Yes. Really two answers to that question. I mean the first is that the now ARIFOX really 3 of the 4 chemo agents, we've already combined with onvanceertib in second line and have good data from that. And so we believe that along with our preclinical work in this area. So that's really the first part of the answer to the question.

[Speaker 2]

The second is really that we are showing really good tolerability of ombansertib or tip in combination with these chemo agents and really the only chemo that we haven't combined it with is the oxaliplatin which is part of the null irrefoxed. But really oxaliplatin really does not have any overlapping toxicities with onvanceertib.
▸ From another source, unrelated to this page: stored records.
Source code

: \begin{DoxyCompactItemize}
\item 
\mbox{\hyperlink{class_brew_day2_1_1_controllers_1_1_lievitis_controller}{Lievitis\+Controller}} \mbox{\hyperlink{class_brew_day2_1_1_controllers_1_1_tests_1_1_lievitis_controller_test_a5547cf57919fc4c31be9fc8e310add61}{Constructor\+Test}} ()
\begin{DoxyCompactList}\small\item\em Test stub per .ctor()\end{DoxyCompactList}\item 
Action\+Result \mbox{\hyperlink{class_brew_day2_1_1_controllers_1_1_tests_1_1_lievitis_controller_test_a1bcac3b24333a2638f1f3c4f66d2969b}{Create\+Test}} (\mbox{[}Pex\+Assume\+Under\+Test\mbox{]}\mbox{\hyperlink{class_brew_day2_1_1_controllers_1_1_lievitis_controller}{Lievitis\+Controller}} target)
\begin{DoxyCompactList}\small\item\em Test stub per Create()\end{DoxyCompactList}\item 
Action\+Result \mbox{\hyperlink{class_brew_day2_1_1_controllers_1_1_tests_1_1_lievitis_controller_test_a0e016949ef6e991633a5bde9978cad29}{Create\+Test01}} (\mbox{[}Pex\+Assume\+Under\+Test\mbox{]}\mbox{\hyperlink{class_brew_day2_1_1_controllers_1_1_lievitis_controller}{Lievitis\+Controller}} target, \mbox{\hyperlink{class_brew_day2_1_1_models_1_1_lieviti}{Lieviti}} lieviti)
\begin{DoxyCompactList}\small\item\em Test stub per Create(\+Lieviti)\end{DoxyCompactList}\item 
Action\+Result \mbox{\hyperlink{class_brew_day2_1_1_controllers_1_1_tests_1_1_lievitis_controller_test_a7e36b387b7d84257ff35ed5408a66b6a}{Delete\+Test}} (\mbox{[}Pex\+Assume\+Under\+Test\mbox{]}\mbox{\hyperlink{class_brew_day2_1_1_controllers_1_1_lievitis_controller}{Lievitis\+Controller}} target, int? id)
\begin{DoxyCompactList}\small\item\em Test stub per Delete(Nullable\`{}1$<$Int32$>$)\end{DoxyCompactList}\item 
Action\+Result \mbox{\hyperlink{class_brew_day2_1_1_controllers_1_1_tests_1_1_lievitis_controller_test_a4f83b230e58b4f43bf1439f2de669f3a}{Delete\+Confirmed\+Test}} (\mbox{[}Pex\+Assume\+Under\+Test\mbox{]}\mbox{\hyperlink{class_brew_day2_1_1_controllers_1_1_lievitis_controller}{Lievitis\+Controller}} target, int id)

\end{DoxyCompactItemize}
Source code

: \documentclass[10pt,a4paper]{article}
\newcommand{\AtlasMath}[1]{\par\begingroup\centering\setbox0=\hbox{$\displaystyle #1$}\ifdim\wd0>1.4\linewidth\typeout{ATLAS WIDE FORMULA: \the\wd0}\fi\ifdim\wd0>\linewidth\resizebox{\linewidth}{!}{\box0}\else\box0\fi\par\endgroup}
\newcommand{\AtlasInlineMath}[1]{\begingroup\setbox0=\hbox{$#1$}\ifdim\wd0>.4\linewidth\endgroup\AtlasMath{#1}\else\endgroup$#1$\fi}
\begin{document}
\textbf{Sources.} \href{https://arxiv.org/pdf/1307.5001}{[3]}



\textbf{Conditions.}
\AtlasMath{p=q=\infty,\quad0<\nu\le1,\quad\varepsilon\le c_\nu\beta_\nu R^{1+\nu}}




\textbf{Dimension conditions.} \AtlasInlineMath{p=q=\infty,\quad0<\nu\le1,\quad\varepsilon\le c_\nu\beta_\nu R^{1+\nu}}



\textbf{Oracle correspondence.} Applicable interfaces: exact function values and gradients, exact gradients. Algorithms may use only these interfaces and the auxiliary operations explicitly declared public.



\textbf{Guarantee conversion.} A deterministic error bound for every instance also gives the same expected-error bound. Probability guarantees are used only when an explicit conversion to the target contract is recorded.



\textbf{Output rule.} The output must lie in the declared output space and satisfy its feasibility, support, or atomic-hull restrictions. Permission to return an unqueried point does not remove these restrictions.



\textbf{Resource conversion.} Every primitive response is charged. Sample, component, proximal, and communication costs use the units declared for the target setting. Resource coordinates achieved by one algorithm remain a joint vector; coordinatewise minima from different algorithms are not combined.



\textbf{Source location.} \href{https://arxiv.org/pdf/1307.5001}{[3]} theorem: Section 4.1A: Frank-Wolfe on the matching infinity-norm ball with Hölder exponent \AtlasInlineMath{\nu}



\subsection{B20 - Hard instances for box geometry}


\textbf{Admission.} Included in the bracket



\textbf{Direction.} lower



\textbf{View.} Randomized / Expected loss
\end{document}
So we do feel confident that we can come in with this more aggressive chemo and combining and adding value to that because we believe that this is really the type of regimen that is showing the superiority and efficacy in first line.

[Speaker 4]

Okay. Thank you.

[Operator]

Your next question comes from the line of Andy Scheife of William Blair. Please go ahead.

[Speaker 4]

Great. Thanks for taking our questions. Maybe

[Speaker 5]

kind of extend from Mark's question earlier in the call. Just curious about whether you could comment on the level of excitement and kind of scientific validation with the change of the IST in pancreatic cancer. Obviously, I think it's well validated that onvansertib synergy with irinotecan, which is now included in the regimen versus the gimabraxane regimen before. I'm curious about your view on that. And then in terms of the potential ovarian cancer entry, there's obviously new therapy, new cancer in the form of ADCs.

[Speaker 5]

So you've looked at chemotherapy, you've looked at targeted therapy, combinations, PARP. So just curious about whether you've done or plan do any sort of combinatorial work in the ADC field as well? Thanks.

[Speaker 2]

Thanks Andy for both of those questions. I'd say to answer your first question, really the irinotecan synergy is one of the main reasons we are going with the combination with Naleri Fox in first line. Also the PI that is that we're working with for this new investigator initiated trial has already has experience in our second line pancreatic trial and really was the a huge proponent enthusiastic in going into first line. So that was really he knows our drug, he knows it's well tolerated and he's very excited about going into first line. To answer your other question about ovarian cancer and ADC combination, we are currently pre clinically looking at ADCs in combination with onvansertib, not only ovarian, not specific only on ovarian, but we are really exploring that in several other areas that where ADCs have been approved.

[Speaker 5]

That's helpful. Thank you so much.

[Speaker 2]

Sure. Thanks, Andy.

[Operator]

There are no more questions. I will now turn the conference back over to Mark Erlander for closing remarks.

[Speaker 2]

Thank you, operator, and this concludes our conference call. Thank you again everybody for joining us this afternoon. Good day.

[Operator]

Ladies and gentlemen, that concludes today's call. Thank you all for joining. You may now disconnect.